A (by this time retreating and putting his hands over his ears):  "Why are you being weird?"

J:  "You just told me you were going to put my body into a small coffin and let fish nibble my body and live in my mouth -- "

A:  "And your eyes (sticks fingers into his nose).  And your -- "

J:  "Of course I'm going to quote Shakespeare at you!"

A:  "J! J!  And your nose!"

M (from another room):  "Wile E Coyote Time!"

Wednesday, May 4, 2011

Sight Words

A's kindergarten teachers send home lists of "sight words" for the children to learn. I blame the French for sight words, since they usually have "gh" or "au" or "kn" in them. Since A already knew the words
  • who
  • what
  • where
  • why
  • how
we made up the following list:
  • sweet
  • loving
  • kind
  • respectful
  • peaceful
  • calm
  • healing
  • what
  • obedient
  • flypaper
But he could read all of those, too.

So the next night, M made a harder list. A only got the following words:
  • compost
  • sneeze
  • cough
  • forgotten
  • supercalifragilisticexpialidocious
We think he would have gotten "tombstone," but he was tired.

[Update: this morning, A re-discovered the Gettysburg Address.

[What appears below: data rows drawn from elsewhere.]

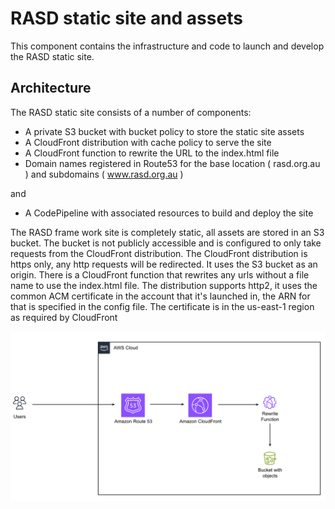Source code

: # RASD static site and assets

This component contains the infrastructure and code to launch and develop the RASD static site.

## Architecture

The RASD static site consists of a number of components:
- A private S3 bucket with bucket policy to store the static site assets
- A CloudFront distribution with cache policy to serve the site
- A CloudFront function to rewrite the URL to the index.html file
- Domain names registered in Route53 for the base location ( rasd.org.au ) and subdomains ( www.rasd.org.au )

and

- A CodePipeline with associated resources to build and deploy the site

The RASD frame work site is completely static, all assets are stored in an S3 bucket. The bucket is not publicly accessible and is configured to only take requests from the CloudFront distribution. The CloudFront distribution is https only, any http requests will be redirected. It uses the S3 bucket as an origin. There is a CloudFront function that rewrites any urls without a file name to use the index.html file. The distribution supports http2, it uses the common ACM certificate in the account that it's launched in, the ARN for that is specified in the config file. The certificate is in the us-east-1 region as required by CloudFront

![Service Architecture](architecture.png)
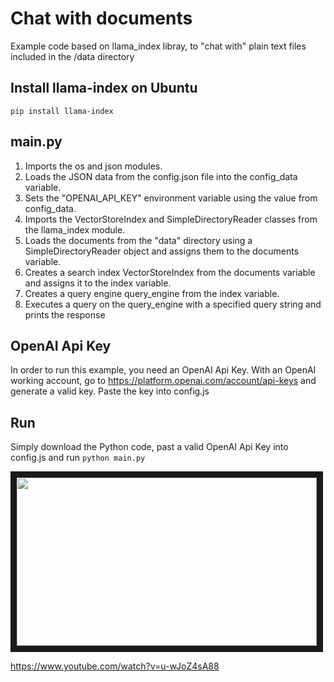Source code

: # Chat with documents

Example code based on llama_index libray, to "chat with" plain text files included in the /data directory

## Install llama-index on Ubuntu
<code>pip install llama-index</code>

## main.py
1) Imports the os and json modules.
2) Loads the JSON data from the config.json file into the config_data variable.
3) Sets the "OPENAI_API_KEY" environment variable using the value from config_data.
4) Imports the VectorStoreIndex and SimpleDirectoryReader classes from the llama_index module.
5) Loads the documents from the "data" directory using a SimpleDirectoryReader object and assigns them to the documents variable.
6) Creates a search index VectorStoreIndex from the documents variable and assigns it to the index variable.
7) Creates a query engine query_engine from the index variable.
8) Executes a query on the query_engine with a specified query string and prints the response

## OpenAI Api Key
In order to run this example, you need an OpenAI Api Key. With an OpenAI working account, go to https://platform.openai.com/account/api-keys and generate a valid key. Paste the key into config.js

## Run
Simply download the Python code, past a valid OpenAI Api Key into config.js and run <code>python main.py</code>

<a href="http://www.youtube.com/watch?feature=player_embedded&v=u-wJoZ4sA88" target="_blank"><img src="http://img.youtube.com/vi/u-wJoZ4sA88/0.jpg" alt="" width="480" height="269" border="10"></a>

https://www.youtube.com/watch?v=u-wJoZ4sA88
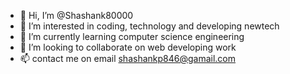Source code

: - 👋 Hi, I’m @Shashank80000
- 👀 I’m interested in coding, technology and developing newtech 
- 🌱 I’m currently learning computer science engineering
- 💞️ I’m looking to collaborate on web developing work
- 📫 contact me on  email shashankp846@gamail.com


<!---
Shashank80000/Shashank80000 is a ✨ special ✨ repository because its `README.md` (this file) appears on your GitHub profile.
You can click the Preview link to take a look at your changes.
--->
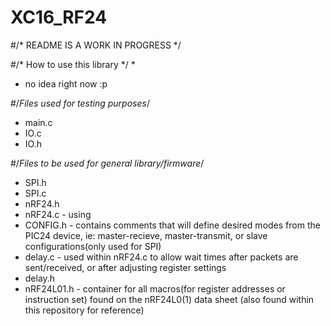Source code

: 
# XC16_RF24

#/* README IS A WORK IN PROGRESS */

#/* How to use this library */ 
*
*   no idea right now :p

#/*Files used for testing purposes*/
*   main.c
*   IO.c
*   IO.h

#/*Files to be used for general library/firmware*/
*    SPI.h
*    SPI.c
*    nRF24.h
*    nRF24.c   - using 
*    CONFIG.h  -  contains comments that will define desired modes from the PIC24 device, ie: master-recieve, master-transmit, or slave configurations(only used for SPI) 
*    delay.c   -  used within nRF24.c to allow wait times after packets are sent/received, or after adjusting register settings 
*    delay.h   
*    nRF24L01.h - container for all macros(for register addresses or instruction set) found on the nRF24L0(1) data sheet (also found within this repository for reference)
#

Which he read to me. Then he asked for some paper. "I'm going to copy it down and read it to my class!" So far "that from these honored" is as far as he's gotten....]

Oh De Lally

Scene: The dining nook. M, J and A are eating dinner.

A: "What does 'oh de lally' mean?"

J: "It's a marketing trick the makers of 'Robin Hood' used. They knew if kids started saying 'oh de lally' then the movie was successful and they could congratulate themselves on invading the American lexicon."

M: "Oh; you are grumpy today."



In other news: three weeks ago A ate a pencil tip. It was the pointy end, not the eraser end; so the medical profession was fairly calm about the whole thing, saying that it was the equivalent of eating a stick. It was probably in him three days, tops.

A week before that, A managed to scratch his cornea slightly (it was so slight the doctor had to use glowing dye and a scope to find it). A and J had a lot of fun playing with the black light while the doctor was out of the examining room.  The antibiotic creme we had to put in three times a day stung a little, so there probably wont be a repeat of the choices that lead to the scratch in the first place.


And the Jog-A-Thon was a success. A ran 15 laps and raised money for his school. Unfortunately, between four adults (Grandma J and Grandpa H visited) there were no working cameras. A ran steadily through the entire event, and only looked a little embarrassed and resigned when we yelled, "Go A!"